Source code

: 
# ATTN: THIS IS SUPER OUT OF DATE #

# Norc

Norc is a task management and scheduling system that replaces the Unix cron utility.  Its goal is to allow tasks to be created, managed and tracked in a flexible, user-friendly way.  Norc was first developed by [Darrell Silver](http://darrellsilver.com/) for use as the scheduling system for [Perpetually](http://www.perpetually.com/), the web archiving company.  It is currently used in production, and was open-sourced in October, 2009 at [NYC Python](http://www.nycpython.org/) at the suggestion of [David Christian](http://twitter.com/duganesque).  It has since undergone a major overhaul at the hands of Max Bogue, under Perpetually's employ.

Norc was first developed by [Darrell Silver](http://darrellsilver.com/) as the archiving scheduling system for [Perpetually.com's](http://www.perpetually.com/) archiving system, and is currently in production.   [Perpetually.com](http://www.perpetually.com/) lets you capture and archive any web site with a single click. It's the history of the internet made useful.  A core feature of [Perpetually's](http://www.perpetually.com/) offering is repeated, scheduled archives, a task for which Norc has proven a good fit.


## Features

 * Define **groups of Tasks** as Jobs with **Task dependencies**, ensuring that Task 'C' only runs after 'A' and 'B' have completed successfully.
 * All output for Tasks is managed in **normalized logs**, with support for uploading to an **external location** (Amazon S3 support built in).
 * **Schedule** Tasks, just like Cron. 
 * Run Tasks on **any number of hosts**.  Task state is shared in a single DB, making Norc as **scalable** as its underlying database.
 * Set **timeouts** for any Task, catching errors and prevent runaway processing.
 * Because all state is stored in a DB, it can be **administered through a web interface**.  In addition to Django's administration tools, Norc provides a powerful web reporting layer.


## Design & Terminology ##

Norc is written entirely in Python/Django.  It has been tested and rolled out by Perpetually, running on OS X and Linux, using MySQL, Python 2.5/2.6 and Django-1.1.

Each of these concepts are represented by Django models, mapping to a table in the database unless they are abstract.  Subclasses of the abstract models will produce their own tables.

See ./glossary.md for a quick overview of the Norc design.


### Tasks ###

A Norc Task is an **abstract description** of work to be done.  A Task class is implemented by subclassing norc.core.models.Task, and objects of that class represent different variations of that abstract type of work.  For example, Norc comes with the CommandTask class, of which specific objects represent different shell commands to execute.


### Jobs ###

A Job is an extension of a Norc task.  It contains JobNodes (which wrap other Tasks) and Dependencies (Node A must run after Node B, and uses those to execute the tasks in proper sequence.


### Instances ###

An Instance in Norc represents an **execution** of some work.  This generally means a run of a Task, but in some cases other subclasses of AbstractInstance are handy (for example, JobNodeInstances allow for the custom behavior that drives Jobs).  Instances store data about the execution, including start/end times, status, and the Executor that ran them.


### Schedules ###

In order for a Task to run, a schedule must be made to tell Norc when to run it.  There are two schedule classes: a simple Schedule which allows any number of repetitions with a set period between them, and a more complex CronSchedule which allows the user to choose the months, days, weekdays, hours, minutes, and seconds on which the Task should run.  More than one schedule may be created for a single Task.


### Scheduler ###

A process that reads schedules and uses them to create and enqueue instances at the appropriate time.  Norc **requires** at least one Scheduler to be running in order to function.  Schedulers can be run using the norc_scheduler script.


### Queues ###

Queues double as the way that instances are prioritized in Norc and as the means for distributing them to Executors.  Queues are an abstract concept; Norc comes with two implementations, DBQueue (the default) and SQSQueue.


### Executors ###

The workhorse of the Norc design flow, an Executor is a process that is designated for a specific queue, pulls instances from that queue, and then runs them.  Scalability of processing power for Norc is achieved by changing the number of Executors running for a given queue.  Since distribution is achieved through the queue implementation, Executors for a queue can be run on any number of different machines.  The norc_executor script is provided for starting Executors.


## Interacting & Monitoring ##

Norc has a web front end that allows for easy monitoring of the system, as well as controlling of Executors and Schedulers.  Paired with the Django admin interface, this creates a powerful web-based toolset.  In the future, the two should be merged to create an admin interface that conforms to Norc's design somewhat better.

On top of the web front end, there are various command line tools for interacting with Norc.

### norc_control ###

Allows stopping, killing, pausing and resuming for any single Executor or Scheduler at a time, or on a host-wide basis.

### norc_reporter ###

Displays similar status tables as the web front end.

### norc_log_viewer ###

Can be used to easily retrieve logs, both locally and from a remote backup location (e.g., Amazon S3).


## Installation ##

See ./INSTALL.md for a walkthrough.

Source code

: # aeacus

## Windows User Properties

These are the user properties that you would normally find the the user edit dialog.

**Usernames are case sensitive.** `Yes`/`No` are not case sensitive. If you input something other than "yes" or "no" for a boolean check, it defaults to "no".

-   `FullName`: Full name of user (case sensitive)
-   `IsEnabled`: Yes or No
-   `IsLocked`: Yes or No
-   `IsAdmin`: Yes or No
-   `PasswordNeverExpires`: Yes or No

=====

- _Work instruction_:
The complete set of entries above must be reproduced verbatim.

- _Response to the task_:
Source code

: 
# ATTN: THIS IS SUPER OUT OF DATE #

# Norc

Norc is a task management and scheduling system that replaces the Unix cron utility.  Its goal is to allow tasks to be created, managed and tracked in a flexible, user-friendly way.  Norc was first developed by [Darrell Silver](http://darrellsilver.com/) for use as the scheduling system for [Perpetually](http://www.perpetually.com/), the web archiving company.  It is currently used in production, and was open-sourced in October, 2009 at [NYC Python](http://www.nycpython.org/) at the suggestion of [David Christian](http://twitter.com/duganesque).  It has since undergone a major overhaul at the hands of Max Bogue, under Perpetually's employ.

Norc was first developed by [Darrell Silver](http://darrellsilver.com/) as the archiving scheduling system for [Perpetually.com's](http://www.perpetually.com/) archiving system, and is currently in production.   [Perpetually.com](http://www.perpetually.com/) lets you capture and archive any web site with a single click. It's the history of the internet made useful.  A core feature of [Perpetually's](http://www.perpetually.com/) offering is repeated, scheduled archives, a task for which Norc has proven a good fit.


## Features

 * Define **groups of Tasks** as Jobs with **Task dependencies**, ensuring that Task 'C' only runs after 'A' and 'B' have completed successfully.
 * All output for Tasks is managed in **normalized logs**, with support for uploading to an **external location** (Amazon S3 support built in).
 * **Schedule** Tasks, just like Cron. 
 * Run Tasks on **any number of hosts**.  Task state is shared in a single DB, making Norc as **scalable** as its underlying database.
 * Set **timeouts** for any Task, catching errors and prevent runaway processing.
 * Because all state is stored in a DB, it can be **administered through a web interface**.  In addition to Django's administration tools, Norc provides a powerful web reporting layer.


## Design & Terminology ##

Norc is written entirely in Python/Django.  It has been tested and rolled out by Perpetually, running on OS X and Linux, using MySQL, Python 2.5/2.6 and Django-1.1.

Each of these concepts are represented by Django models, mapping to a table in the database unless they are abstract.  Subclasses of the abstract models will produce their own tables.

See ./glossary.md for a quick overview of the Norc design.


### Tasks ###

A Norc Task is an **abstract description** of work to be done.  A Task class is implemented by subclassing norc.core.models.Task, and objects of that class represent different variations of that abstract type of work.  For example, Norc comes with the CommandTask class, of which specific objects represent different shell commands to execute.


### Jobs ###

A Job is an extension of a Norc task.  It contains JobNodes (which wrap other Tasks) and Dependencies (Node A must run after Node B, and uses those to execute the tasks in proper sequence.


### Instances ###

An Instance in Norc represents an **execution** of some work.  This generally means a run of a Task, but in some cases other subclasses of AbstractInstance are handy (for example, JobNodeInstances allow for the custom behavior that drives Jobs).  Instances store data about the execution, including start/end times, status, and the Executor that ran them.


### Schedules ###

In order for a Task to run, a schedule must be made to tell Norc when to run it.  There are two schedule classes: a simple Schedule which allows any number of repetitions with a set period between them, and a more complex CronSchedule which allows the user to choose the months, days, weekdays, hours, minutes, and seconds on which the Task should run.  More than one schedule may be created for a single Task.


### Scheduler ###

A process that reads schedules and uses them to create and enqueue instances at the appropriate time.  Norc **requires** at least one Scheduler to be running in order to function.  Schedulers can be run using the norc_scheduler script.


### Queues ###

Queues double as the way that instances are prioritized in Norc and as the means for distributing them to Executors.  Queues are an abstract concept; Norc comes with two implementations, DBQueue (the default) and SQSQueue.


### Executors ###

The workhorse of the Norc design flow, an Executor is a process that is designated for a specific queue, pulls instances from that queue, and then runs them.  Scalability of processing power for Norc is achieved by changing the number of Executors running for a given queue.  Since distribution is achieved through the queue implementation, Executors for a queue can be run on any number of different machines.  The norc_executor script is provided for starting Executors.


## Interacting & Monitoring ##

Norc has a web front end that allows for easy monitoring of the system, as well as controlling of Executors and Schedulers.  Paired with the Django admin interface, this creates a powerful web-based toolset.  In the future, the two should be merged to create an admin interface that conforms to Norc's design somewhat better.

On top of the web front end, there are various command line tools for interacting with Norc.

### norc_control ###

Allows stopping, killing, pausing and resuming for any single Executor or Scheduler at a time, or on a host-wide basis.

### norc_reporter ###

Displays similar status tables as the web front end.

### norc_log_viewer ###

Can be used to easily retrieve logs, both locally and from a remote backup location (e.g., Amazon S3).


## Installation ##

See ./INSTALL.md for a walkthrough.

Source code

: # aeacus

## Windows User Properties

These are the user properties that you would normally find the the user edit dialog.

**Usernames are case sensitive.** `Yes`/`No` are not case sensitive. If you input something other than "yes" or "no" for a boolean check, it defaults to "no".

-   `FullName`: Full name of user (case sensitive)
-   `IsEnabled`: Yes or No
-   `IsLocked`: Yes or No
-   `IsAdmin`: Yes or No
-   `PasswordNeverExpires`: Yes or No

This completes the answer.